Utilities¶

param_groups_weight_decay ¶

param_groups_weight_decay(
    model, weight_decay=0.01, additional_layers=None
)

Creates parameter groups excluding bias and normalization layers from weight decay.

Parameters:

Name	Type	Description	Default
`model`	`Module`	PyTorch model to create parameter groups for	required
`weight_decay`	`float`	Weight decay coefficient applied to eligible parameters (default: 1e-2)	`0.01`
`additional_layers`	`Iterable[str] \| None`	Iterable of layer name substrings to exclude from weight decay. Any parameter whose name contains one of these substrings will be excluded from weight decay.	`None`

Returns:

Type	Description
`list[dict[str, Any]]`	List of two parameter group dictionaries, one with and one without weight decay.

param_groups_weight_decay is adapted from timm's optimizer factory methods.

Examples¶

param_groups_weight_decay takes a model and returns two optimizer parameter group dictionaries. One with bias and normalization terms without weight decay and another dictionary with the rest of the model parameters with weight decay. The weight_decay passed to param_groups_weight_decay will override the optimizer's default weight decay.

params = param_groups_weight_decay(model, weight_decay=1e-5)
optimizer = StableAdamW(params, decouple_lr=True)

additional_layers parameter allows you to specify additional layer names or name substrings that should be excluded from weight decay. This is useful for excluding specific layers like token embeddings which also benefit from not having weight decay applied.

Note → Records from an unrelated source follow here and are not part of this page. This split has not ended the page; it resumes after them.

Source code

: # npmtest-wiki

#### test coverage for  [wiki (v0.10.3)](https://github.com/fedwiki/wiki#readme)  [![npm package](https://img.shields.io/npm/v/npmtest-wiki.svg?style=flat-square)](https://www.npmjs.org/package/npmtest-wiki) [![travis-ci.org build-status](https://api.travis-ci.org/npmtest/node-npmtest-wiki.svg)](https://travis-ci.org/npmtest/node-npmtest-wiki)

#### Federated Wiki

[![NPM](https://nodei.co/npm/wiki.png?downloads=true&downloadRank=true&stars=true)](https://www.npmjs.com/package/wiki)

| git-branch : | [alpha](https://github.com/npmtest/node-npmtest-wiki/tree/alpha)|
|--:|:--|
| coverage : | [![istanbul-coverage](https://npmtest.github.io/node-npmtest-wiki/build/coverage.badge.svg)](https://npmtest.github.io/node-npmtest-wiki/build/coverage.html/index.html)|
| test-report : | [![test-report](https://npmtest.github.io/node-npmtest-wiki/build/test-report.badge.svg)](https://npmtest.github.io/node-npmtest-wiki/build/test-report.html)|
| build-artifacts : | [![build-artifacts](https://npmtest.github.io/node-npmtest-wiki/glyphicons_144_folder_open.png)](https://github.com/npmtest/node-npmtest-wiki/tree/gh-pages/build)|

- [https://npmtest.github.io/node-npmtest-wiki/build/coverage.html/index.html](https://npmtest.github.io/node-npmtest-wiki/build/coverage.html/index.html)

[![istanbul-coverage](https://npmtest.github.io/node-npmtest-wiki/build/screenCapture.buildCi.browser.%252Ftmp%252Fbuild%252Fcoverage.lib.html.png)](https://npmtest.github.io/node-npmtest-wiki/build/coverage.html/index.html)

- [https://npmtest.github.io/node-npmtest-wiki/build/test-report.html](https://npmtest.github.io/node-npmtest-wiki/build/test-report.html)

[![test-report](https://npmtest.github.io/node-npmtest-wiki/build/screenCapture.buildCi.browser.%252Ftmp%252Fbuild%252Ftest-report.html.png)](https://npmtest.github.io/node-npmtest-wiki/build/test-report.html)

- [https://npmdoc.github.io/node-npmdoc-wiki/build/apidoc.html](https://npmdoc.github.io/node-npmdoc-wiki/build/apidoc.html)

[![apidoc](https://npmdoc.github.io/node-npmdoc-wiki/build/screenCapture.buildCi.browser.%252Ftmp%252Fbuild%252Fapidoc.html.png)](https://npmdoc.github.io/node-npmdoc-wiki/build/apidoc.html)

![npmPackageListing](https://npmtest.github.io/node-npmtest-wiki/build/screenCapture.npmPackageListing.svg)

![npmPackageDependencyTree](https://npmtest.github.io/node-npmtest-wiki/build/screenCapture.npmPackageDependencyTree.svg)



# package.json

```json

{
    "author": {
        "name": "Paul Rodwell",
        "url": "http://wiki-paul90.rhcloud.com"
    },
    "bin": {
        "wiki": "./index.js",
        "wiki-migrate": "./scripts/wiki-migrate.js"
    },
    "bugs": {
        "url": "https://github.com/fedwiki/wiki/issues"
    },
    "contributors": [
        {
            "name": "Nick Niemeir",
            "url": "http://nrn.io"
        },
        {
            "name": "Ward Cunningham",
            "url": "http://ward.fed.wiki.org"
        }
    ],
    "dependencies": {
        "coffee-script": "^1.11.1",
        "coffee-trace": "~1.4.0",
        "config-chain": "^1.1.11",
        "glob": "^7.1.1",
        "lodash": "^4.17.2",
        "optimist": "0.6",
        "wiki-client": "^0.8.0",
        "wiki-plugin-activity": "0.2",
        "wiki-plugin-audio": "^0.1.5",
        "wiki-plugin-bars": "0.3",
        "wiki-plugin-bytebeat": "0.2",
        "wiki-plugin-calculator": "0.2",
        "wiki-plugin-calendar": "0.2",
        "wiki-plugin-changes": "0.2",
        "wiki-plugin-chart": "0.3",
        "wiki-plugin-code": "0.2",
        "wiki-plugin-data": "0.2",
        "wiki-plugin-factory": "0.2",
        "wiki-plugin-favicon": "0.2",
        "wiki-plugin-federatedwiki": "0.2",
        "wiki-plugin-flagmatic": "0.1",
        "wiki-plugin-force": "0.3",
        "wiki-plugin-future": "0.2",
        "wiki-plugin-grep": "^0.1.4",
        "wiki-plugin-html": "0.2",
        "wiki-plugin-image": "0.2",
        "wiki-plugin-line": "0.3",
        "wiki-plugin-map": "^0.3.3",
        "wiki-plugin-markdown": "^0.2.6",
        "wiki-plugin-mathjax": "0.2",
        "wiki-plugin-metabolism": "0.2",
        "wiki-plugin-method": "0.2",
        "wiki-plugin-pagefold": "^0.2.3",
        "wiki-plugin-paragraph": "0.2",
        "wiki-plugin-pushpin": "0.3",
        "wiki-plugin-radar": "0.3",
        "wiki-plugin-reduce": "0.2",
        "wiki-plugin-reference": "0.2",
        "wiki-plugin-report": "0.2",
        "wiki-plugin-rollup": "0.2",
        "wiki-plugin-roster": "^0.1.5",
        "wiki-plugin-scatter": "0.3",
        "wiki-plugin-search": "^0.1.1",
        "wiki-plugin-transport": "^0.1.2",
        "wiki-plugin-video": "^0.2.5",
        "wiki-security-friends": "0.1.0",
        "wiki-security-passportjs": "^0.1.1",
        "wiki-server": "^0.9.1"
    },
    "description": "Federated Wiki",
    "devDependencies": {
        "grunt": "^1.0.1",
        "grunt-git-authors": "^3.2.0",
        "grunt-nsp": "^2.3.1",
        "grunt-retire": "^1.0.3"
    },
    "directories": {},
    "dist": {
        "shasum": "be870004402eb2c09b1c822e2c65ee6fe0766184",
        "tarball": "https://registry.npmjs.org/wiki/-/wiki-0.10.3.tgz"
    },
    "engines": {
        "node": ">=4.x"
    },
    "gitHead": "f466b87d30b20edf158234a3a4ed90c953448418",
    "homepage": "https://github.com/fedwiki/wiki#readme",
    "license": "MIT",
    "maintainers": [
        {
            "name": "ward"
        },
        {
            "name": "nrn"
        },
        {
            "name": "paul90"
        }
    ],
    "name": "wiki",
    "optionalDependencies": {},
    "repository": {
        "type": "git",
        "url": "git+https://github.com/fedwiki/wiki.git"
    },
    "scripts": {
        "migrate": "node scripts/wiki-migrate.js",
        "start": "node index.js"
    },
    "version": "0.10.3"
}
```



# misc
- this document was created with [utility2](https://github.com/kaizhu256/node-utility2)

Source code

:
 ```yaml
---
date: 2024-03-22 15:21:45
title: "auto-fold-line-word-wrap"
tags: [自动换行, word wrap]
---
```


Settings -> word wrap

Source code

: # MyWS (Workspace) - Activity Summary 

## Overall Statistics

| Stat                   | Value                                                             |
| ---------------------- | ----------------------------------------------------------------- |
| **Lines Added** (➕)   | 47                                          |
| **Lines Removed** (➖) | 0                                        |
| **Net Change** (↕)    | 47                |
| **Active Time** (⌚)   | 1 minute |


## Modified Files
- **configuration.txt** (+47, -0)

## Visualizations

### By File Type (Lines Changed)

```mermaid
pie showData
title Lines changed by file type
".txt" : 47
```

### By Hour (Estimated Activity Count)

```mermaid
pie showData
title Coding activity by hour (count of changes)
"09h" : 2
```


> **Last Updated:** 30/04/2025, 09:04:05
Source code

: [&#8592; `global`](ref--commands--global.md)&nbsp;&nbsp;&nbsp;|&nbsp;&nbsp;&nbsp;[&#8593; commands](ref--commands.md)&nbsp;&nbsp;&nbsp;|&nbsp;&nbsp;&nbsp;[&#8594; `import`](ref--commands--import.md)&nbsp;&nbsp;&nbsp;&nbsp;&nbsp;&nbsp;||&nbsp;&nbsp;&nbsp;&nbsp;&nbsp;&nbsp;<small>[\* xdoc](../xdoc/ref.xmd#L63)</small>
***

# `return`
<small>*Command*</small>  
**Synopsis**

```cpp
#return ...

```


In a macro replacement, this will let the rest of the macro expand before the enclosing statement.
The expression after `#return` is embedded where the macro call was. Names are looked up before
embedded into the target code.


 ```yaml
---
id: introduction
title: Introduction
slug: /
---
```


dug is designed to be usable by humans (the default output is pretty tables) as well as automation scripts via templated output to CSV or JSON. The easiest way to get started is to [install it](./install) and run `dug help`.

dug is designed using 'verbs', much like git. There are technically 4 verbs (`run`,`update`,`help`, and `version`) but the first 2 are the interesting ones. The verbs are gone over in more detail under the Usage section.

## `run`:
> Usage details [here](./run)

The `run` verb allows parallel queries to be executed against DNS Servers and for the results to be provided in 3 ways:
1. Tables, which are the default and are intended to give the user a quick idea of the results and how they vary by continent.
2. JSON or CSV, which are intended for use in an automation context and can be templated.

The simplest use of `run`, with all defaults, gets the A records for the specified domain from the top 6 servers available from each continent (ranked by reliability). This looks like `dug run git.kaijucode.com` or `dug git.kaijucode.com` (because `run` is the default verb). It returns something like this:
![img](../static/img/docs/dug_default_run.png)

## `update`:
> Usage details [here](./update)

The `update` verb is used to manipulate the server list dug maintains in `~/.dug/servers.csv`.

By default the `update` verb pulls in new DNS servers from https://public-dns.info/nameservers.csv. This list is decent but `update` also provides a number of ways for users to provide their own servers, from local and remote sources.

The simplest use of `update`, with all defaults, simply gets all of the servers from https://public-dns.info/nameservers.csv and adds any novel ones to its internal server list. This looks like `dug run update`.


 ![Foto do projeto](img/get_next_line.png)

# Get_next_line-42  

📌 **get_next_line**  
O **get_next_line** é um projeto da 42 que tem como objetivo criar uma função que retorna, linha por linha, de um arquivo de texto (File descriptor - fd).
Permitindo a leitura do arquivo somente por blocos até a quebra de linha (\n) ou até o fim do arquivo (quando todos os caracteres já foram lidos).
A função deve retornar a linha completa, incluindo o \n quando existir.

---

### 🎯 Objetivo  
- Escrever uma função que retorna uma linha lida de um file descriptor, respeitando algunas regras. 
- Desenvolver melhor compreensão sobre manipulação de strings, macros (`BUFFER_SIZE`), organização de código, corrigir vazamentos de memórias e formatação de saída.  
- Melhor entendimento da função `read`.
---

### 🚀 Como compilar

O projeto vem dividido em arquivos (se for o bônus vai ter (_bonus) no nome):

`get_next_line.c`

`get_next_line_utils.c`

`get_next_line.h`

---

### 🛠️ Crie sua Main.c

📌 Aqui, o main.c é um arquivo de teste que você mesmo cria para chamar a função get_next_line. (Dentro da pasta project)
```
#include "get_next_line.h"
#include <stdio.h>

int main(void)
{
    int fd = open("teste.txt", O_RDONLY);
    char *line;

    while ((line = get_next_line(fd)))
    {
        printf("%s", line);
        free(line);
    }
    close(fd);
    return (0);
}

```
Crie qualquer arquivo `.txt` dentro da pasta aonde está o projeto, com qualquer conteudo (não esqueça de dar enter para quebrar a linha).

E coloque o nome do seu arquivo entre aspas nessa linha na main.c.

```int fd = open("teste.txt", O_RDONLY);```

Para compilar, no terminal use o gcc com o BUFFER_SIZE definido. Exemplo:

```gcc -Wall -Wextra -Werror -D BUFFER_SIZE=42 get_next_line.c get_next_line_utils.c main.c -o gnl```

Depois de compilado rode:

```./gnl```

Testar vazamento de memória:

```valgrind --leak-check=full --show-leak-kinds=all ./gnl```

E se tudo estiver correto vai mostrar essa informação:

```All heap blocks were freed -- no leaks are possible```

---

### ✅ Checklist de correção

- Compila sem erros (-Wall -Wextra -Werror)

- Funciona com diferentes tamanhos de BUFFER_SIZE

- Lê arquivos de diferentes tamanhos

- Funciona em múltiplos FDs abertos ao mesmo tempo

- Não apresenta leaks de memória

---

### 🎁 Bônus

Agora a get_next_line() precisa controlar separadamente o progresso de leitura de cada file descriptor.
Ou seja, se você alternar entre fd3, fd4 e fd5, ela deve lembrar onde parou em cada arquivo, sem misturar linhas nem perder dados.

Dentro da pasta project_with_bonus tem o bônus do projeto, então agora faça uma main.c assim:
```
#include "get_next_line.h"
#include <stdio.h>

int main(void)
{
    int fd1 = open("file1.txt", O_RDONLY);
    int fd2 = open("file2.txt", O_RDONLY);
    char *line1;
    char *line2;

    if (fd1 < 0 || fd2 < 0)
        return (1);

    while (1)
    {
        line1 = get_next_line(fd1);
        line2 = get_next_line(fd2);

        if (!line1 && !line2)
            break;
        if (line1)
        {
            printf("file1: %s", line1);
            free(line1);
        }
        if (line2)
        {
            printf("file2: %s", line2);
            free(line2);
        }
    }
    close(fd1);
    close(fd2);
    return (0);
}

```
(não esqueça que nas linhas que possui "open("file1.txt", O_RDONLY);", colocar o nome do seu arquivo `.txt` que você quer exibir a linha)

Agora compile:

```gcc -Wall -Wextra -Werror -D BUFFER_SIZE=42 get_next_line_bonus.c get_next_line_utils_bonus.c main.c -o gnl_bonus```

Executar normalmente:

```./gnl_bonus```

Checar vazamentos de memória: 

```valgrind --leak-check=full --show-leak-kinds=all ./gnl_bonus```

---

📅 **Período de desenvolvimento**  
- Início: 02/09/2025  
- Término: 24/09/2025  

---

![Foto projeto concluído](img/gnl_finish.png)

The parameter accepts an iterable of strings, where each string is matched as a substring against the full parameter name (as returned by model.named_parameters()).

class MiniLM(nn.Module):
    def __init__(self):
        super().__init__()
        self.tok_embeddings = nn.Embedding(1000, 20)
        self.pos_embeddings = nn.Embedding(100, 20)
        self.norm = nn.LayerNorm(20)
        self.layer1 = nn.Linear(20, 30)
        self.layer2 = nn.Linear(30, 1000)

model = MiniLM()

# Exclude token embeddings from weight decay in addition to bias and normalization layers
params = param_groups_weight_decay(
    model,
    weight_decay=1e-5,
    additional_layers=["tok_embeddings"]
)

prepare_for_gradient_release ¶

prepare_for_gradient_release(
    model, optimizer, ignore_existing_hooks=False
)

Register post_accumulate_grad_hooks on parameters for the gradient release optimization step.

Parameters:

Name	Type	Description	Default
`model`	`Module`	Model to register post_accumulate_grad_hooks. Only registers on parameters with `requires_grad=True`.	required
`optimizer`	`OptimiOptimizer`	Optimizer providing the fused optimizer step during the backward pass. Requires optimizer to be initialized with `gradient_release=True`	required
`ignore_existing_hooks`	`bool`	If True, ignores existing post_accumulate_grad_hooks on parameters and registers gradient release hooks (default: False)	`False`

For details on using prepare_for_gradient_release, please see the gradient release docs.

remove_gradient_release ¶

remove_gradient_release(model)

Removes post_accumulate_grad_hooks created by prepare_for_gradient_release.

Parameters:

Name	Type	Description	Default
`model`	`Module`	Model to remove gradient release post_accumulate_grad_hooks from.	required

For details on using remove_gradient_release, please see the gradient release docs.